What the exercise asks — Exact copy, no pictures: return all the data below as written.

(Pictures paired with source code)
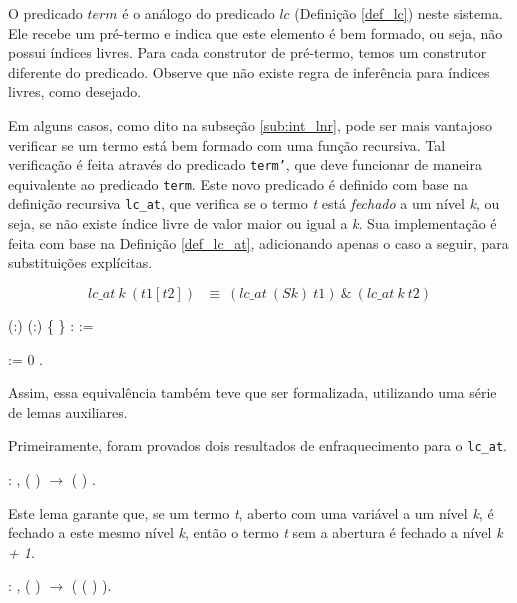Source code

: O predicado $term$ é o análogo do predicado $lc$ (Definição \ref{def_lc})
neste sistema. Ele recebe um pré-termo e indica que este elemento é bem
formado, ou seja, não possui índices livres. Para cada construtor de pré-termo,
temos um construtor diferente do predicado. Observe que não existe regra de
inferência para índices livres, como desejado.

Em alguns casos, como dito na subseção \ref{sub:int_lnr}, pode ser mais
vantajoso verificar se um termo está bem formado com uma função recursiva.
Tal verificação é feita através do predicado \texttt{term'}, que deve funcionar de
maneira equivalente ao predicado \texttt{term}. Este novo predicado é definido
com base na definição recursiva \texttt{lc\_at}, que verifica se o termo
\emph{t} está \textit{fechado} a um nível \emph{k}, ou seja, se não existe
índice livre de valor maior ou igual a \emph{k}. Sua implementação é feita com
base na Definição \ref{def_lc_at}, adicionando apenas o caso a seguir, para
substituições explícitas.

\[  lc\_at\ k\ (t1[t2])\ \ \ \equiv\ (lc\_at\ (S k)\ t1)\ \&\ (lc\_at\ k\ t2) \]

\bigskip
{}  (:)
(:) \{ \} :
 :=\coqdoceol

   :=  0 .\coqdoceol
\bigskip

Assim, essa equivalência também teve que ser formalizada, utilizando uma série
de lemas auxiliares. 

Primeiramente, foram provados dois resultados de enfraquecimento para o
\texttt{lc\_at}.

\bigskip
\coqnoindent {}  :
\coqdockw{\ensuremath{\forall}}  
,  
(   )
\ensuremath{\rightarrow}  ( )
.\coqdoceol

\bigskip

Este lema garante que, se um termo \emph{t}, aberto com uma variável a um
nível \emph{k}, é fechado a este mesmo nível \emph{k}, então o termo \emph{t}
sem a abertura é fechado a nível \emph{k + 1}.

\bigskip

\coqnoindent {}  :
\coqdockw{\ensuremath{\forall}}  
,  (
)  \ensuremath{\rightarrow} 
 (  (
) ).\coqdoceol
\bigskip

Completed exercise —
Source code

: O predicado $term$ é o análogo do predicado $lc$ (Definição \ref{def_lc})
neste sistema. Ele recebe um pré-termo e indica que este elemento é bem
formado, ou seja, não possui índices livres. Para cada construtor de pré-termo,
temos um construtor diferente do predicado. Observe que não existe regra de
inferência para índices livres, como desejado.

Em alguns casos, como dito na subseção \ref{sub:int_lnr}, pode ser mais
vantajoso verificar se um termo está bem formado com uma função recursiva.
Tal verificação é feita através do predicado \texttt{term'}, que deve funcionar de
maneira equivalente ao predicado \texttt{term}. Este novo predicado é definido
com base na definição recursiva \texttt{lc\_at}, que verifica se o termo
\emph{t} está \textit{fechado} a um nível \emph{k}, ou seja, se não existe
índice livre de valor maior ou igual a \emph{k}. Sua implementação é feita com
base na Definição \ref{def_lc_at}, adicionando apenas o caso a seguir, para
substituições explícitas.

\[  lc\_at\ k\ (t1[t2])\ \ \ \equiv\ (lc\_at\ (S k)\ t1)\ \&\ (lc\_at\ k\ t2) \]

\bigskip
{}  (:)
(:) \{ \} :
 :=\coqdoceol

   :=  0 .\coqdoceol
\bigskip

Assim, essa equivalência também teve que ser formalizada, utilizando uma série
de lemas auxiliares. 

Primeiramente, foram provados dois resultados de enfraquecimento para o
\texttt{lc\_at}.

\bigskip
\coqnoindent {}  :
\coqdockw{\ensuremath{\forall}}  
,  
(   )
\ensuremath{\rightarrow}  ( )
.\coqdoceol

\bigskip

Este lema garante que, se um termo \emph{t}, aberto com uma variável a um
nível \emph{k}, é fechado a este mesmo nível \emph{k}, então o termo \emph{t}
sem a abertura é fechado a nível \emph{k + 1}.

\bigskip

\coqnoindent {}  :
\coqdockw{\ensuremath{\forall}}  
,  (
)  \ensuremath{\rightarrow} 
 (  (
) ).\coqdoceol
\bigskip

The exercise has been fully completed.